Buckman, The New Mexico years: Buckman first came to public attention in this state when several Democrats began to publicly question the $40,000 contract he had with the state party in 2004 and 2005. The contract was for “party building and fundraising.” But some party activists questioned the value of Buckman’s work and called the contract a “sweetheart deal” — literally — noting Buckman at the time was dating the party’s then executive director.

Then-state Democratic Party chairman John Wertheim defended Buckman in a 2005 interview, saying Buckman “did valuable work for the party in terms of fundraising” and had helped strengthen the state party’s relationship with the Democratic National Committee and the Democratic Congressional Campaign Committee.

Wertheim insisted Buckman’s relationship with the executive director had nothing to do with getting his contract. But the director resigned about a week after stories about Buckman and his contract appeared in The New Mexican. State Democrats said her departure had nothing to do with the stories.

But Wertheim on Wednesday no longer would defend Buckman. “As I learned more about Mr. Buckman, it has caused me to question whether it was wise to employ him as a consultant,” Wertheim said. “Hindsight is 20-20.”

There was another notorious New Mexico incident involving Buckman.

He was arrested in Albuquerque on a drunken-driving charge in October 2004. The two Albuquerque cops who pulled him over said Buckman showed the classic signs of intoxication — bloodshot, watery eyes, slurred speech and the strong odor of alcohol — and he failed a field sobriety test.

However, a judge later ruled the sobriety test wasn’t valid because Buckman was too heavy.

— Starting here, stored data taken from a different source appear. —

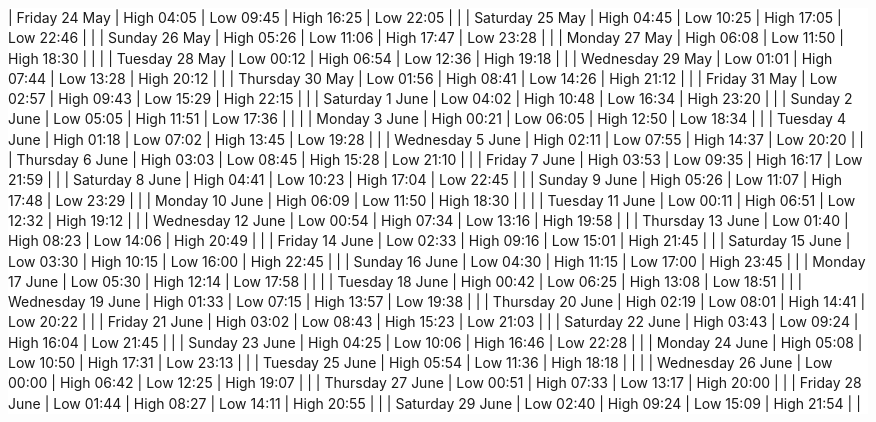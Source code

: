 | Friday 24 May | High 04:05 | Low 09:45 | High 16:25 | Low 22:05 |  |
| Saturday 25 May | High 04:45 | Low 10:25 | High 17:05 | Low 22:46 |  |
| Sunday 26 May | High 05:26 | Low 11:06 | High 17:47 | Low 23:28 |  |
| Monday 27 May | High 06:08 | Low 11:50 | High 18:30 |  |  |
| Tuesday 28 May | Low 00:12 | High 06:54 | Low 12:36 | High 19:18 |  |
| Wednesday 29 May | Low 01:01 | High 07:44 | Low 13:28 | High 20:12 |  |
| Thursday 30 May | Low 01:56 | High 08:41 | Low 14:26 | High 21:12 |  |
| Friday 31 May | Low 02:57 | High 09:43 | Low 15:29 | High 22:15 |  |
| Saturday 1 June | Low 04:02 | High 10:48 | Low 16:34 | High 23:20 |  |
| Sunday 2 June | Low 05:05 | High 11:51 | Low 17:36 |  |  |
| Monday 3 June | High 00:21 | Low 06:05 | High 12:50 | Low 18:34 |  |
| Tuesday 4 June | High 01:18 | Low 07:02 | High 13:45 | Low 19:28 |  |
| Wednesday 5 June | High 02:11 | Low 07:55 | High 14:37 | Low 20:20 |  |
| Thursday 6 June | High 03:03 | Low 08:45 | High 15:28 | Low 21:10 |  |
| Friday 7 June | High 03:53 | Low 09:35 | High 16:17 | Low 21:59 |  |
| Saturday 8 June | High 04:41 | Low 10:23 | High 17:04 | Low 22:45 |  |
| Sunday 9 June | High 05:26 | Low 11:07 | High 17:48 | Low 23:29 |  |
| Monday 10 June | High 06:09 | Low 11:50 | High 18:30 |  |  |
| Tuesday 11 June | Low 00:11 | High 06:51 | Low 12:32 | High 19:12 |  |
| Wednesday 12 June | Low 00:54 | High 07:34 | Low 13:16 | High 19:58 |  |
| Thursday 13 June | Low 01:40 | High 08:23 | Low 14:06 | High 20:49 |  |
| Friday 14 June | Low 02:33 | High 09:16 | Low 15:01 | High 21:45 |  |
| Saturday 15 June | Low 03:30 | High 10:15 | Low 16:00 | High 22:45 |  |
| Sunday 16 June | Low 04:30 | High 11:15 | Low 17:00 | High 23:45 |  |
| Monday 17 June | Low 05:30 | High 12:14 | Low 17:58 |  |  |
| Tuesday 18 June | High 00:42 | Low 06:25 | High 13:08 | Low 18:51 |  |
| Wednesday 19 June | High 01:33 | Low 07:15 | High 13:57 | Low 19:38 |  |
| Thursday 20 June | High 02:19 | Low 08:01 | High 14:41 | Low 20:22 |  |
| Friday 21 June | High 03:02 | Low 08:43 | High 15:23 | Low 21:03 |  |
| Saturday 22 June | High 03:43 | Low 09:24 | High 16:04 | Low 21:45 |  |
| Sunday 23 June | High 04:25 | Low 10:06 | High 16:46 | Low 22:28 |  |
| Monday 24 June | High 05:08 | Low 10:50 | High 17:31 | Low 23:13 |  |
| Tuesday 25 June | High 05:54 | Low 11:36 | High 18:18 |  |  |
| Wednesday 26 June | Low 00:00 | High 06:42 | Low 12:25 | High 19:07 |  |
| Thursday 27 June | Low 00:51 | High 07:33 | Low 13:17 | High 20:00 |  |
| Friday 28 June | Low 01:44 | High 08:27 | Low 14:11 | High 20:55 |  |
| Saturday 29 June | Low 02:40 | High 09:24 | Low 15:09 | High 21:54 |  |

Police guidelines state that DWI suspects who are more than 50 pounds overweight shouldn’t be given certain physical tests involving balance. So Buckman’s DWI charge was dropped.

Bad blood in Texas: Buckman became involved with another state Democratic Party executive director, though not in a romantic way.

Mike Lavigne, a former executive director of the Texas Democratic Party, said Wednesday that he and a group of investors were “scammed” out of $35,000 by Buckman in a business deal involving the purchase of storage containers from the government. Lavigne created a Web site about Buckman, whom he calls a “con artist.”

Lavigne, who now has his own government and public relations firm in Austin, Texas, said Buckman promised to repay everyone involved when the deal fell through — but all the checks bounced.

When one of the investors confronted Buckman via e-mail, he replied, “The funds have been held up by the Feds is what happened. I am in meetings today with them as they want to have me roll on some people, mostly politicians and attorneys, in return for freeing my money, and making my charges go away. ...”

Asked about this Wednesday, Buckman replied: “There is no truth to what (Lavigne) says about me ‘scamming’ anyone. It was a business deal that didn’t work out. It’s his word against mine, no charges or lawsuits filed by him against me, so that just simply isn’t true. ... If Mike has an issue with his business with me he can file a civil lawsuit and a judge can decide, until then, that is what it is, nothing more.

“There was a conversation between he and I that was suppose to be confidential that there were people who wanted to discuss things with me. ... I am told that his repeating that and anyone who printed something of that nature could very well be committing Obstruction of Justice.”

Buckman’s sentencing is scheduled for July 25 in Gulfport, Miss.